Equally important, the report targets Governor Cuomo’s now fateful March 25, 2020 order forcing nursing homes to accept COVID-positive patients and, further, preventing homes from testing for COVID as a condition of admittance. The very next day, the American Medical Directors Association, Society for Long Term Care Medicine objected to Cuomo’s order declaring that it was “over-reaching, not consistent with science, unenforceable, and beyond all, not in the least consistent with patient safety principles.”

As I said last week, the AG’s report raises unanswered questions and marks a clear starting line for further inquiry. A full investigation must move forward, now.

Keeping in mind that this is a fast-changing story, as of this writing here’s what has transpired over the past week.

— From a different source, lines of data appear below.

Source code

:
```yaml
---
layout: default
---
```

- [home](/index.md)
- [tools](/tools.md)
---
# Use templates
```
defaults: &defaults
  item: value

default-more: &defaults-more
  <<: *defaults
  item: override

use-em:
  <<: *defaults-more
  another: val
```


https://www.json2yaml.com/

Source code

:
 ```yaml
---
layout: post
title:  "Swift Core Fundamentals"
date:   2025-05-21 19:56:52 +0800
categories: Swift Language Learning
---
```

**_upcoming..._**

Last Monday, three days after the release of the AG’s report, in my position as the Ranking Member on the Senate Investigations Committee, I moved a motion for a vote by the committee to immediately issue subpoenas to the Cuomo administration. Subpoenas are needed to compel testimony and obtain documents, emails, phone records and all other information related to the administration’s handling of the COVID-19 pandemic in nursing homes. The committee’s chair, Senator James Skoufis of the Hudson Valley, who for months has publicly threatened subpoenas, strenuously objected to the move, falsely cited a Senate rule to prevent a committee vote, and even allowed my microphone to be muted to cut off a full debate and discussion.

I have made it clear that we will not stop in this effort or be muted in any way. It is time for the Senate Democrat Majority to stop protecting Governor Cuomo. Their failure to immediately subpoena the Cuomo administration completely abandons legislative responsibility. It makes the Senate Democrats complicit in this tragedy.At the federal level, New York’s GOP Congressional delegation, including Congressman Tom Reed, have called on the federal Department of Justice to immediately issue subpoenas to Governor Cuomo and members of his inner circle.

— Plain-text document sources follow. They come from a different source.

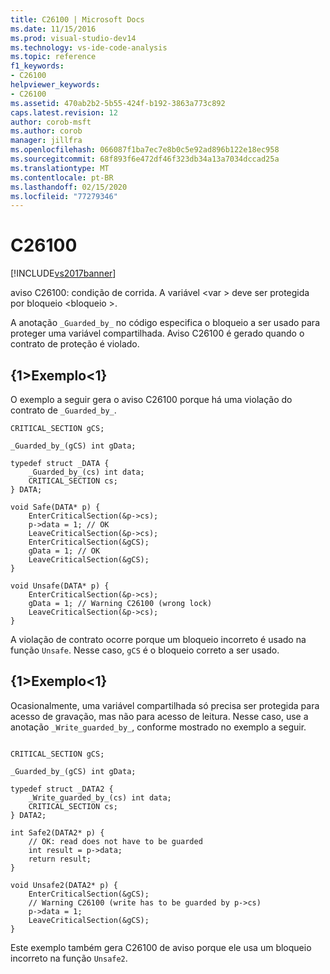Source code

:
 ```yaml
---
title: C26100 | Microsoft Docs
ms.date: 11/15/2016
ms.prod: visual-studio-dev14
ms.technology: vs-ide-code-analysis
ms.topic: reference
f1_keywords:
- C26100
helpviewer_keywords:
- C26100
ms.assetid: 470ab2b2-5b55-424f-b192-3863a773c892
caps.latest.revision: 12
author: corob-msft
ms.author: corob
manager: jillfra
ms.openlocfilehash: 066087f1ba7ec7e8b0c5e92ad896b122e18ec958
ms.sourcegitcommit: 68f893f6e472df46f323db34a13a7034dccad25a
ms.translationtype: MT
ms.contentlocale: pt-BR
ms.lasthandoff: 02/15/2020
ms.locfileid: "77279346"
---
```

# <a name="c26100"></a>C26100
[!INCLUDE[vs2017banner](../includes/vs2017banner.md)]

aviso C26100: condição de corrida. A variável \<var > deve ser protegida por bloqueio \<bloqueio >.

A anotação `_Guarded_by_` no código especifica o bloqueio a ser usado para proteger uma variável compartilhada. Aviso C26100 é gerado quando o contrato de proteção é violado.

## <a name="example"></a>{1&gt;Exemplo&lt;1}
O exemplo a seguir gera o aviso C26100 porque há uma violação do contrato de `_Guarded_by_`.

```
CRITICAL_SECTION gCS;

_Guarded_by_(gCS) int gData;

typedef struct _DATA {
    _Guarded_by_(cs) int data;
    CRITICAL_SECTION cs;
} DATA;

void Safe(DATA* p) {
    EnterCriticalSection(&p->cs);
    p->data = 1; // OK
    LeaveCriticalSection(&p->cs);
    EnterCriticalSection(&gCS);
    gData = 1; // OK
    LeaveCriticalSection(&gCS);
}

void Unsafe(DATA* p) {
    EnterCriticalSection(&p->cs);
    gData = 1; // Warning C26100 (wrong lock)
    LeaveCriticalSection(&p->cs);
}
```

A violação de contrato ocorre porque um bloqueio incorreto é usado na função `Unsafe`. Nesse caso, `gCS` é o bloqueio correto a ser usado.

## <a name="example"></a>{1&gt;Exemplo&lt;1}
Ocasionalmente, uma variável compartilhada só precisa ser protegida para acesso de gravação, mas não para acesso de leitura. Nesse caso, use a anotação `_Write_guarded_by_`, conforme mostrado no exemplo a seguir.

```

CRITICAL_SECTION gCS;

_Guarded_by_(gCS) int gData;

typedef struct _DATA2 {
    _Write_guarded_by_(cs) int data;
    CRITICAL_SECTION cs;
} DATA2;

int Safe2(DATA2* p) {
    // OK: read does not have to be guarded
    int result = p->data;
    return result;
}

void Unsafe2(DATA2* p) {
    EnterCriticalSection(&gCS);
    // Warning C26100 (write has to be guarded by p->cs)
    p->data = 1;
    LeaveCriticalSection(&gCS);
}
```

Este exemplo também gera C26100 de aviso porque ele usa um bloqueio incorreto na função `Unsafe2`.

The New York Times reported that at least nine of Governor Cuomo’s top health experts have left the administration, seemingly dissatisfied, in at least some instances, with the politicized nature of the COVID-19 response. In May, just weeks after Cuomo’s deadly March 25 order, the long-time and well-respected director of DOH’s long-term care division departed. It was reported at the time that he was “not involved in crafting that fateful directive.” Then who was?

Finally (and importantly), the week closed with the Albany-based Empire Center (empirecenter.org) scoring a victory in state Supreme Court requiring the release, this week, of a trove of data and information that will shed important light on the COVID-19 death toll in nursing homes.

The Empire Center’s Bill Hammond, who has doggedly pursued the truth of this tragedy, said in response to the ruling, “The people of New York—especially those who have lost loved ones in nursing homes—have waited much too long to see this clearly public information about one of the worst disasters in state history.”

One of the worst disasters in state history.

An article last week in the National Review perhaps summed it up best: “But we know for certain that the governor was hiding data that showed his culpability… To fail is human. But to lie about it, when tens of thousands of your fellow citizens died from the illness, is a level of moral depravity and social disregard that this country should not stand for.”

At the start of this new week, the bottom line remains the same: The AG’s report was clearly not the final word on this tragedy. Instead, we’re just seeing the tip of the iceberg.